1 thought on “Shale Gas Development: The Twin Problems of Minds and Markets

  1. To mirror the previous blog, the comments of which can’t be seen, I think that is something that investors and the businesses involved in extracting the gas will be doing. Why would NBers do the work to develop markets for companies to get the profits from? Or is this a sneaky way of trying to sidetrack the protest-‘hey, lets forget about protesting, what about talking about markets’:)

    Either way, sorry to tell you, but BC is right next to asia. Asia needs its own short term energy, but is rapidly building up long term. People talk about how alternative energy sources are ‘something for the future’, but China is building solar and wind sources at a HUGE rate.
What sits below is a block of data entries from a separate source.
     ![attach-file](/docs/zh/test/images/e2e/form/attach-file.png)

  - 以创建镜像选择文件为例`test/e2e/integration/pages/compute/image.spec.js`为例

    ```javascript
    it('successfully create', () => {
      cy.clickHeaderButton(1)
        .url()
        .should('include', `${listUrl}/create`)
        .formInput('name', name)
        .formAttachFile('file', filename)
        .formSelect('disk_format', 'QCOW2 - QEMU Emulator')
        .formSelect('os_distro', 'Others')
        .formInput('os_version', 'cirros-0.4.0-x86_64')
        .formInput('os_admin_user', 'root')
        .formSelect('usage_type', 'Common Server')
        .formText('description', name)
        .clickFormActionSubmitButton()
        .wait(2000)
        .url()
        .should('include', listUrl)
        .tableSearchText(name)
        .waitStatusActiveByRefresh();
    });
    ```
Japan, of course, is screwed for obvious reasons and needs short term power, which BC can easily supply.

    The markets NB is closest to either have plenty of their own sources (scandinavia), are building up alternative power (Germany) or are too broke to ship it in (most of the others)-or are warm most of the year and don’t need nearly as much (caribean).

    Now, a REALLY far reaching society would be looking at power transfer. If you want to look at real money for power, it would be the places with the technology to ship ‘energy’ in ANY form. Its amazing that the few feeble wind turbines in NB provide more power than Dalhousie and Belledune did together, yet the ‘common wisdom’ in the province is STILL that ‘wind power is something that may be cost effective some day but not yet’.

    But by all means, do all the legwork for building a business plan for two decades in advance, when you still don’t even know whether there is any gas worth developing, when one of two companies that was looking for gas said there was none, and when one of the major researchers says its not even worthwhile looking for gas so they are looking for oil.

    Given all the hoopla for creating a ‘hardwood institute’ in Edmunston to create eight jobs and Harpers claim that it will lead to ‘prosperity’, I think the two plans would go well together. I’d maybe suggest a third-doing the legwork for the ‘magic bean’ industry. I just happen to have a supply that will ‘lead to prosperity’, and I’d be happy to part with them for the right price. Best of all, you don’t need to spray them for decades to kill them, and then pay for an institute to study how to get them to grow again, and they won’t pollute your water (thats a magic bean guarantee!)